In this section we will talk about scalability in Redis. The section will be divided into four parts to explain how to scale reads, writes, configurations, and complex queries.

Scaling Reads

When your system grows bigger and the system read throughput increases more than what Redis server can handle, then you must scale your server to ensure that reads are as fast as possible. The simplest way is to use the replication option that is supported by Redis by adding read-only slave servers. The replication is used mainly for scaling reads but it can also be used for data redundancy and disaster recovery.

Replication

Redis supports a very simple to use master-slave replication option where you can configure as many as you need read-only slave servers to act like an exact copy of the master server. The master server will replicate its dataset frequently as configured with its slave. The replication process is done asynchronously where slaves periodically acknowledge how much data was successfully processed from the replication stream. The slaves can also have other slaves connected to them in a graph-like structure. Only the master will accept write operations and other slaves will be used just as read-only servers. The slave servers will throw errors if you try to write to them. Master instance will be available during the replication process since it is a non-blocking operation. However slaves can still be available during the replication but will serve requests with the old dataset only.

Configuring Replication

Redis replication process between master and slave is simple. The master receives a SYNC command then it saves the current dataset to disk as RDB file. During saving the file, any write commands received by clients will be logged down to a file. Later when the RDB file is saved to disk, the master will send the file to all connected slaves along with the log file. Slaves will receive the RDB file and save it on disk. Then slaves will load the RDB file into memory and apply the log file commands to the new loaded dataset. If the link between the master and its slave goes down for any reason, a full synchronisation will be done once reconnected. To configure a Redis server to be a slave, just run the below command on the slave instance:

slaveof 192.168.1.1 6379

The above IP is the IP of the master server. If you want to stop the replication and make the slave server acts as a master, you can issue the below command:

SLAVEOF NO ONE

You can also configure the slave to use certain credentials when syncing up with the master server. You can use the below command:

config set masterauth <password>

We will discuss later in the availability section how we can use Redis Sentinel to handle master or slave failures.

Scaling Writes

If your data grows beyond your memory or when you want to increase the overall system performance, you might need to scale up your Redis database by sharding your data among multiple Redis instances. This will allow for much larger database which will be the sum of the memory of all Redis instances. In addition, the computational power and network bandwidth of your database will increase because you are using now multiple servers with multiple cores with multiple network adapters.

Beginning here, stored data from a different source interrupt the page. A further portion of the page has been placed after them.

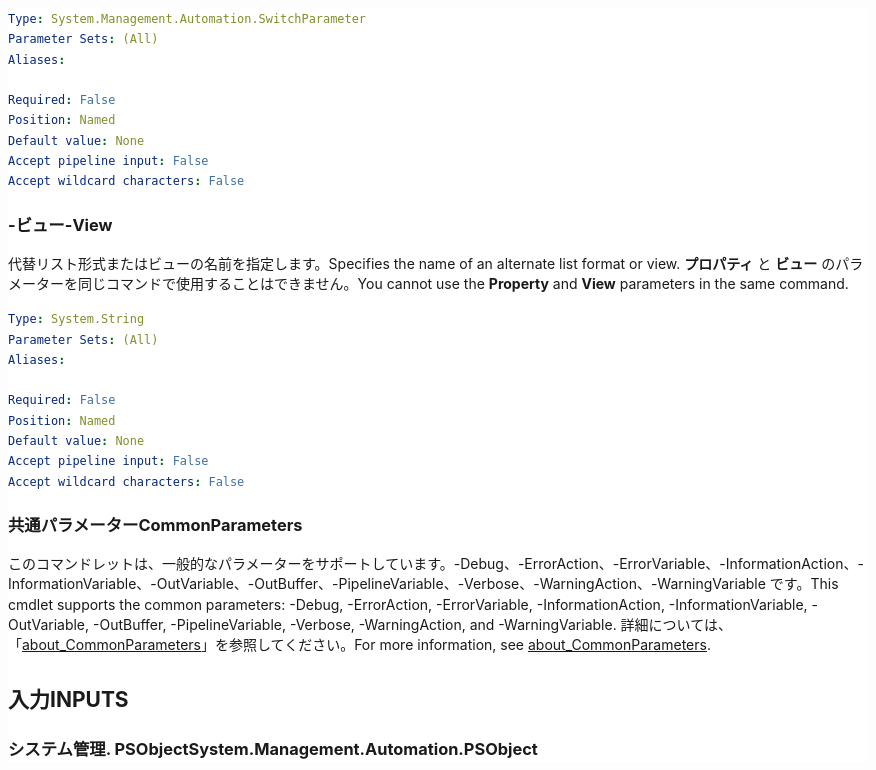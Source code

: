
 ```yaml
Type: System.Management.Automation.SwitchParameter
Parameter Sets: (All)
Aliases:

Required: False
Position: Named
Default value: None
Accept pipeline input: False
Accept wildcard characters: False
```

### <span data-ttu-id="3204a-186">-ビュー</span><span class="sxs-lookup"><span data-stu-id="3204a-186">-View</span></span>

<span data-ttu-id="3204a-187">代替リスト形式またはビューの名前を指定します。</span><span class="sxs-lookup"><span data-stu-id="3204a-187">Specifies the name of an alternate list format or view.</span></span> <span data-ttu-id="3204a-188">**プロパティ** と **ビュー** のパラメーターを同じコマンドで使用することはできません。</span><span class="sxs-lookup"><span data-stu-id="3204a-188">You cannot use the **Property** and **View** parameters in the same command.</span></span>

```yaml
Type: System.String
Parameter Sets: (All)
Aliases:

Required: False
Position: Named
Default value: None
Accept pipeline input: False
Accept wildcard characters: False
```

### <span data-ttu-id="3204a-189">共通パラメーター</span><span class="sxs-lookup"><span data-stu-id="3204a-189">CommonParameters</span></span>

<span data-ttu-id="3204a-190">このコマンドレットは、一般的なパラメーターをサポートしています。-Debug、-ErrorAction、-ErrorVariable、-InformationAction、-InformationVariable、-OutVariable、-OutBuffer、-PipelineVariable、-Verbose、-WarningAction、-WarningVariable です。</span><span class="sxs-lookup"><span data-stu-id="3204a-190">This cmdlet supports the common parameters: -Debug, -ErrorAction, -ErrorVariable, -InformationAction, -InformationVariable, -OutVariable, -OutBuffer, -PipelineVariable, -Verbose, -WarningAction, and -WarningVariable.</span></span> <span data-ttu-id="3204a-191">詳細については、「[about_CommonParameters](https://go.microsoft.com/fwlink/?LinkID=113216)」を参照してください。</span><span class="sxs-lookup"><span data-stu-id="3204a-191">For more information, see [about_CommonParameters](https://go.microsoft.com/fwlink/?LinkID=113216).</span></span>

## <span data-ttu-id="3204a-192">入力</span><span class="sxs-lookup"><span data-stu-id="3204a-192">INPUTS</span></span>

### <span data-ttu-id="3204a-193">システム管理. PSObject</span><span class="sxs-lookup"><span data-stu-id="3204a-193">System.Management.Automation.PSObject</span></span>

There are different methods available to partition your data. The simplest way is range partitioning which is done by mapping your data by range to different Redis instances. For example, if you have two instances R1 and R2, then you could say that users with ID 1 to 100 assigned to R1 and from 101 to 200 assigned with R2 and so forth. This method is easy but not so practical because of the cost of maintaining a mapping table and the data distribution in uneven. The other method is by using a hash function that will hash the keys and decide where to distribute the data.

The important question is who does the partitioning. In Redis, the partitioning can be done in the client side where the clients directly select the right instance to be used to write or read a certain key. Most of the clients or drivers that are provided by Redis have implementations for partitioning. Another implementation for partitioning is by using a proxy which means that clients send request to a proxy that is able to interact with Redis and will forward the clients' requests to the right Redis instance then send back the reply to the clients. A famous proxy used by Redis and Memcached is Twemproxy. Finally it is also possible to use an implementation for partitioning called query routing where you just send your requests to a random instance that will forward your request to the right Redis instance.

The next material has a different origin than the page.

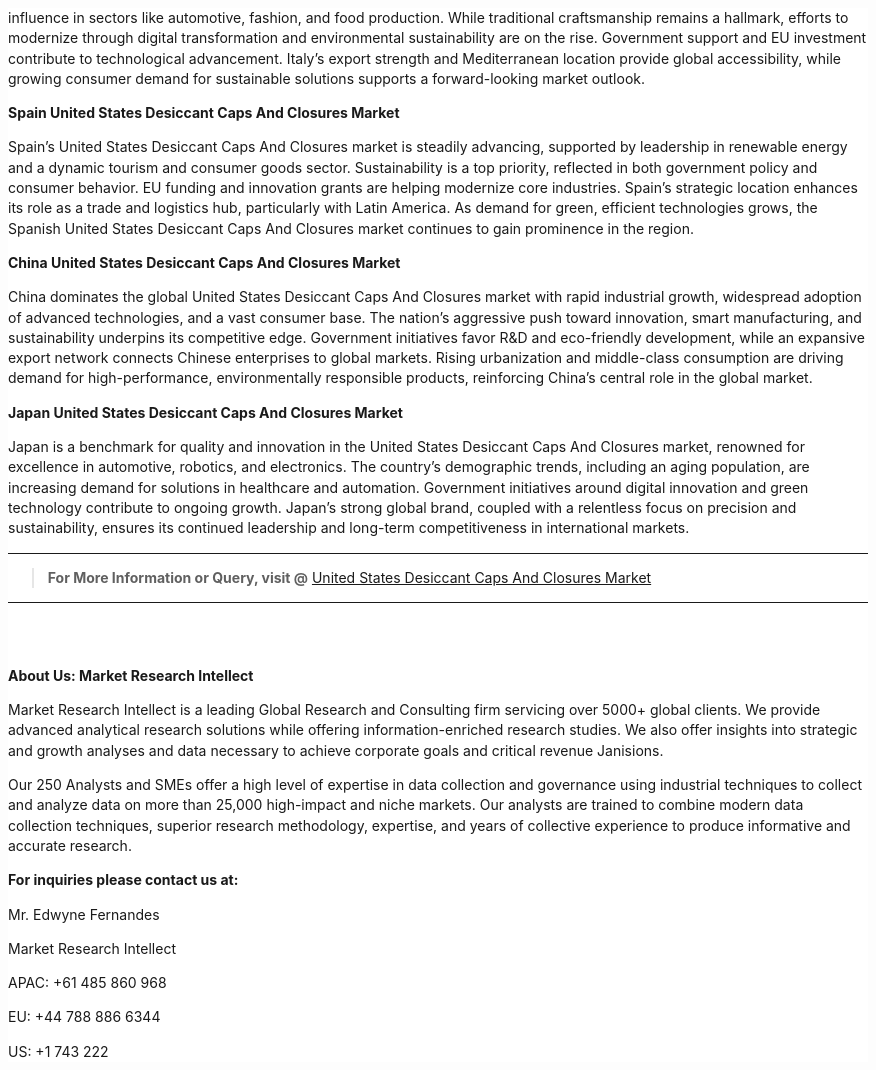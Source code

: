 influence in sectors like automotive, fashion, and food production. While traditional craftsmanship remains a hallmark, efforts to modernize through digital transformation and environmental sustainability are on the rise. Government support and EU investment contribute to technological advancement. Italy&rsquo;s export strength and Mediterranean location provide global accessibility, while growing consumer demand for sustainable solutions supports a forward-looking market outlook.</p><p class="" data-start="4424" data-end="4975"><strong data-start="4424" data-end="4445">Spain United States Desiccant Caps And Closures Market</strong></p><p class="" data-start="4424" data-end="4975">Spain&rsquo;s United States Desiccant Caps And Closures market is steadily advancing, supported by leadership in renewable energy and a dynamic tourism and consumer goods sector. Sustainability is a top priority, reflected in both government policy and consumer behavior. EU funding and innovation grants are helping modernize core industries. Spain&rsquo;s strategic location enhances its role as a trade and logistics hub, particularly with Latin America. As demand for green, efficient technologies grows, the Spanish United States Desiccant Caps And Closures market continues to gain prominence in the region.</p><p class="" data-start="4977" data-end="5589"><strong data-start="4977" data-end="4998">China United States Desiccant Caps And Closures Market</strong></p><p class="" data-start="4977" data-end="5589">China dominates the global United States Desiccant Caps And Closures market with rapid industrial growth, widespread adoption of advanced technologies, and a vast consumer base. The nation&rsquo;s aggressive push toward innovation, smart manufacturing, and sustainability underpins its competitive edge. Government initiatives favor R&amp;D and eco-friendly development, while an expansive export network connects Chinese enterprises to global markets. Rising urbanization and middle-class consumption are driving demand for high-performance, environmentally responsible products, reinforcing China&rsquo;s central role in the global market.</p><p class="" data-start="5591" data-end="6162"><strong data-start="5591" data-end="5612">Japan United States Desiccant Caps And Closures Market</strong></p><p class="" data-start="5591" data-end="6162">Japan is a benchmark for quality and innovation in the United States Desiccant Caps And Closures market, renowned for excellence in automotive, robotics, and electronics. The country&rsquo;s demographic trends, including an aging population, are increasing demand for solutions in healthcare and automation. Government initiatives around digital innovation and green technology contribute to ongoing growth. Japan&rsquo;s strong global brand, coupled with a relentless focus on precision and sustainability, ensures its continued leadership and long-term competitiveness in international markets.</p><hr /><blockquote><p><span class="font-[700]"><strong>For More Information or Query, visit&nbsp;@</strong>&nbsp;</span><span class="font-[700]"><a href="https://www.marketresearchintellect.com/product/global-desiccant-caps-and-closures-market/?utm_source=Linkedin&utm_medium=019" target="_blank" data-tracking-control-name="article-ssr-frontend-pulse_little-text-block" data-tracking-will-navigate="" data-test-link="">United States Desiccant Caps And Closures Market</a></span></p></blockquote><hr /><h3>&nbsp;</h3><p><strong><span class="font-[700]">About Us: Market Research Intellect</span></strong></p><p><span class="">Market Research Intellect is a leading Global Research and Consulting firm servicing over 5000+ global clients. We provide advanced analytical research solutions while offering information-enriched research studies.&nbsp;</span>We also offer insights into strategic and growth analyses and data necessary to achieve corporate goals and critical revenue Janisions.</p><p><span class="">Our 250 Analysts and SMEs offer a high level of expertise in data collection and governance using industrial techniques to collect and analyze data on more than 25,000 high-impact and niche markets. Our analysts are trained to combine modern data collection techniques, superior research methodology, expertise, and years of collective experience to produce informative and accurate research.</span></p><p><strong>For inquiries please contact us at:</strong></p><p>Mr. Edwyne Fernandes</p><p>Market Research Intellect</p><p>APAC: +61 485 860 968</p><p>EU: +44 788 886 6344</p><p>US: +1 743 222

Before Redis version 3.0, users usually tend to use client side implementations for partitioning their data to multiple Redis instances. But when Redis cluster was introduced, it is now the preferred way to get automatic partitioning and high availability. Redis cluster uses a hybrid implementation of query routing and some clients side implementation. I will explain in the following section how to use Redis cluster to do partitioning.

Redis Cluster

Redis cluster was introduced to allow users to do data partitioning automatically which is much easier and convenient. Redis cluster doesn't only provide a data partitioning capabilities but also allows for some degree of availability during partitioning. This means that the Redis database will continue to be operational even if some of the instances are experiencing failures.

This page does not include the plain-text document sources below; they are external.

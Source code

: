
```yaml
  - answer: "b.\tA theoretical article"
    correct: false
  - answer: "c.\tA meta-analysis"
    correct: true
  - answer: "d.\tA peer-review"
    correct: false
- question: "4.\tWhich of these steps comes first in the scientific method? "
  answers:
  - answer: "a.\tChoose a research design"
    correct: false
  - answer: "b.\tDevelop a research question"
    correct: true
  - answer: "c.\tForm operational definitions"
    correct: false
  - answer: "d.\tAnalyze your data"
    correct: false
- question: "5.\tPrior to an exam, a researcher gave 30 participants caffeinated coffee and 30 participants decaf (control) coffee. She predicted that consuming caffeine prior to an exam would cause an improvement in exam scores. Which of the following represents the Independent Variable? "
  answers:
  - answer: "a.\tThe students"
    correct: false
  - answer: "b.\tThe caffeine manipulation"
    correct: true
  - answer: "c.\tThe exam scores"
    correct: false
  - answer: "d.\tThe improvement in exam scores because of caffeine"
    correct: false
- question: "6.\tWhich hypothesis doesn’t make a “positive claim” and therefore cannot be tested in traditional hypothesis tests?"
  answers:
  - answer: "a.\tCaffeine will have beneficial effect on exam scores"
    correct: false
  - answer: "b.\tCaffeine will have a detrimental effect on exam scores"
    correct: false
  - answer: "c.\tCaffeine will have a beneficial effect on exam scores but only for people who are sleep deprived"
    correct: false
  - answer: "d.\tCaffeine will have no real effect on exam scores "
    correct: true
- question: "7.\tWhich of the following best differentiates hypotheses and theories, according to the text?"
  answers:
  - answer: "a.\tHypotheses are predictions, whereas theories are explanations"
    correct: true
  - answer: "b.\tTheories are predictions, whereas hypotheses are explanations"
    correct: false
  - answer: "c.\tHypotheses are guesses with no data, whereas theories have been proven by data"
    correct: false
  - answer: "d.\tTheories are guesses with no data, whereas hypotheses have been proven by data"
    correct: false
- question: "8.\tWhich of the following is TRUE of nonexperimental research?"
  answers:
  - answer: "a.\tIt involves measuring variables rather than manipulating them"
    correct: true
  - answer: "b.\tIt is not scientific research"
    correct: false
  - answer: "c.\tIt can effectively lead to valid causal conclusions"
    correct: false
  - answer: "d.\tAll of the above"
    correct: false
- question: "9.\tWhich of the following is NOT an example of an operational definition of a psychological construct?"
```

The concept of Redis cluster is simple. The cluster will have a total of 16384 hash slots and will be distributed among all the instances in the cluster so that each instance will have a subset of these hash slots. Then each key will be mapped to its hash slot by simply taking the CRC16 of the key modulo "16384". Using this hash slots allow for easier management of the nodes inside the cluster. So you can easily add or remove nodes from the cluster by just either distributing its hash slots to the other nodes in case we want to remove it or by just moving a subset of the hash slots to it in case of adding. The node that has an empty set of hash slots will be automatically deleted by Redis cluster. Redis cluster also supports operations on multiple keys as long as all the keys are in the same hash slot by using a concept called hash tags.

Configuring Redis Cluster

Configuring Redis cluster isn't that easy and it would be better if you go through the Redis cluster specifications to do a serious configuration or deployment in a production environment. Below I will explain the configuration parameters related to Redis cluster that can be included in your redis.conf file.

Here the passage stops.